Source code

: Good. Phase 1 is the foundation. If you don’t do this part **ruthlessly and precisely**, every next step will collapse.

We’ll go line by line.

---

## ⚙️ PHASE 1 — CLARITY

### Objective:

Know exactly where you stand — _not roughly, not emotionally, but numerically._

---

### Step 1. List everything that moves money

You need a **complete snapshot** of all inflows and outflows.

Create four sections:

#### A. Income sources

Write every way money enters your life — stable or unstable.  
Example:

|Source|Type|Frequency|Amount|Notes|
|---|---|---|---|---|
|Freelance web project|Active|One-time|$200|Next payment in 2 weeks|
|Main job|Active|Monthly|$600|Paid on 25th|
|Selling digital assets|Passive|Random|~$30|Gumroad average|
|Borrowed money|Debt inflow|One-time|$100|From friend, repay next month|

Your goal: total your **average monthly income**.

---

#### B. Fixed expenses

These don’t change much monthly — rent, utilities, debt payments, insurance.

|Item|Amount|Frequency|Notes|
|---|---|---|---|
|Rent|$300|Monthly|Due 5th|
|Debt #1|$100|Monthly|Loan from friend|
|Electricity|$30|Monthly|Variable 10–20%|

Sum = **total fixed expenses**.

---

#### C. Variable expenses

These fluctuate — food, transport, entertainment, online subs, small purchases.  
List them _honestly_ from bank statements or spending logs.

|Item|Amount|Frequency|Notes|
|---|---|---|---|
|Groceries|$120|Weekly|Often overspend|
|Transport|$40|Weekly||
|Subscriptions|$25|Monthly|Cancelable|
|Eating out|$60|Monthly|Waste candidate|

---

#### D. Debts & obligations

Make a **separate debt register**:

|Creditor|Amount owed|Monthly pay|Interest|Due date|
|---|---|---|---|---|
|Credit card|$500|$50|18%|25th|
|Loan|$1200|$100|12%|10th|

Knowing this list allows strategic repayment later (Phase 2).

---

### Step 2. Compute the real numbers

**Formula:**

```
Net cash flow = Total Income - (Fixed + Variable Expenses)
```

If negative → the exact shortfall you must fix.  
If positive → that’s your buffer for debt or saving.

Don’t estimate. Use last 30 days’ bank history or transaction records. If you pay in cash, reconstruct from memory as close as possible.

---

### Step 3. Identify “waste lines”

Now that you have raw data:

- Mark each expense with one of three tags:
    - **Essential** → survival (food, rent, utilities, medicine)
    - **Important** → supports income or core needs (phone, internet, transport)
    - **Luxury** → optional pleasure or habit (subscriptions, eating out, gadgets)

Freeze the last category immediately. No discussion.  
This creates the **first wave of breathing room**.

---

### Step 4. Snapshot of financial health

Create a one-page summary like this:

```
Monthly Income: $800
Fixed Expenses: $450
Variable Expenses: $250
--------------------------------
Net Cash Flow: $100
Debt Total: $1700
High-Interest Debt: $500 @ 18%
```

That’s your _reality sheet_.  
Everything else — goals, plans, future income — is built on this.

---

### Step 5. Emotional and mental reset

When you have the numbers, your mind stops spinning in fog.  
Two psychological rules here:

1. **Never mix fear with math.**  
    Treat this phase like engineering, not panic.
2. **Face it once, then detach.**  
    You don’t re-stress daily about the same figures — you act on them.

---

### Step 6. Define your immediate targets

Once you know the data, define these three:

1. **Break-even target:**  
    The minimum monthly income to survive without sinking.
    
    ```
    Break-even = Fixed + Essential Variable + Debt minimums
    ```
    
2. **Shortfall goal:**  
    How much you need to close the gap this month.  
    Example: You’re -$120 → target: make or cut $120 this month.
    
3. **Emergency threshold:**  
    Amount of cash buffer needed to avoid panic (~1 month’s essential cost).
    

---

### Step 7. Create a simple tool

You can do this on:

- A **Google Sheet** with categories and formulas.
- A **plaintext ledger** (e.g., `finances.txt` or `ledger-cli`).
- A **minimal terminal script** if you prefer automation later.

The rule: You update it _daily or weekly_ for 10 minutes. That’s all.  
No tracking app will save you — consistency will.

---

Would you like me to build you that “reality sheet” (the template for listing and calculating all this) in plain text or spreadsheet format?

##########

_Required action_. From the first line to the last, return the records unchanged.

_Your response_.
Source code

: Good. Phase 1 is the foundation. If you don’t do this part **ruthlessly and precisely**, every next step will collapse.

We’ll go line by line.

---

## ⚙️ PHASE 1 — CLARITY

### Objective:

Know exactly where you stand — _not roughly, not emotionally, but numerically._

---

### Step 1. List everything that moves money

You need a **complete snapshot** of all inflows and outflows.

Create four sections:

#### A. Income sources

Write every way money enters your life — stable or unstable.  
Example:

|Source|Type|Frequency|Amount|Notes|
|---|---|---|---|---|
|Freelance web project|Active|One-time|$200|Next payment in 2 weeks|
|Main job|Active|Monthly|$600|Paid on 25th|
|Selling digital assets|Passive|Random|~$30|Gumroad average|
|Borrowed money|Debt inflow|One-time|$100|From friend, repay next month|

Your goal: total your **average monthly income**.

---

#### B. Fixed expenses

These don’t change much monthly — rent, utilities, debt payments, insurance.

|Item|Amount|Frequency|Notes|
|---|---|---|---|
|Rent|$300|Monthly|Due 5th|
|Debt #1|$100|Monthly|Loan from friend|
|Electricity|$30|Monthly|Variable 10–20%|

Sum = **total fixed expenses**.

---

#### C. Variable expenses

These fluctuate — food, transport, entertainment, online subs, small purchases.  
List them _honestly_ from bank statements or spending logs.

|Item|Amount|Frequency|Notes|
|---|---|---|---|
|Groceries|$120|Weekly|Often overspend|
|Transport|$40|Weekly||
|Subscriptions|$25|Monthly|Cancelable|
|Eating out|$60|Monthly|Waste candidate|

---

#### D. Debts & obligations

Make a **separate debt register**:

|Creditor|Amount owed|Monthly pay|Interest|Due date|
|---|---|---|---|---|
|Credit card|$500|$50|18%|25th|
|Loan|$1200|$100|12%|10th|

Knowing this list allows strategic repayment later (Phase 2).

---

### Step 2. Compute the real numbers

**Formula:**

```
Net cash flow = Total Income - (Fixed + Variable Expenses)
```

If negative → the exact shortfall you must fix.  
If positive → that’s your buffer for debt or saving.

Don’t estimate. Use last 30 days’ bank history or transaction records. If you pay in cash, reconstruct from memory as close as possible.

---

### Step 3. Identify “waste lines”

Now that you have raw data:

- Mark each expense with one of three tags:
    - **Essential** → survival (food, rent, utilities, medicine)
    - **Important** → supports income or core needs (phone, internet, transport)
    - **Luxury** → optional pleasure or habit (subscriptions, eating out, gadgets)

Freeze the last category immediately. No discussion.  
This creates the **first wave of breathing room**.

---

### Step 4. Snapshot of financial health

Create a one-page summary like this:

```
Monthly Income: $800
Fixed Expenses: $450
Variable Expenses: $250
--------------------------------
Net Cash Flow: $100
Debt Total: $1700
High-Interest Debt: $500 @ 18%
```

That’s your _reality sheet_.  
Everything else — goals, plans, future income — is built on this.

---

### Step 5. Emotional and mental reset

When you have the numbers, your mind stops spinning in fog.  
Two psychological rules here:

1. **Never mix fear with math.**  
    Treat this phase like engineering, not panic.
2. **Face it once, then detach.**  
    You don’t re-stress daily about the same figures — you act on them.

---

### Step 6. Define your immediate targets

Once you know the data, define these three:

1. **Break-even target:**  
    The minimum monthly income to survive without sinking.
    
    ```
    Break-even = Fixed + Essential Variable + Debt minimums
    ```
    
2. **Shortfall goal:**  
    How much you need to close the gap this month.  
    Example: You’re -$120 → target: make or cut $120 this month.
    
3. **Emergency threshold:**  
    Amount of cash buffer needed to avoid panic (~1 month’s essential cost).
    

---

### Step 7. Create a simple tool

You can do this on:

- A **Google Sheet** with categories and formulas.
- A **plaintext ledger** (e.g., `finances.txt` or `ledger-cli`).
- A **minimal terminal script** if you prefer automation later.

The rule: You update it _daily or weekly_ for 10 minutes. That’s all.  
No tracking app will save you — consistency will.

---

Would you like me to build you that “reality sheet” (the template for listing and calculating all this) in plain text or spreadsheet format?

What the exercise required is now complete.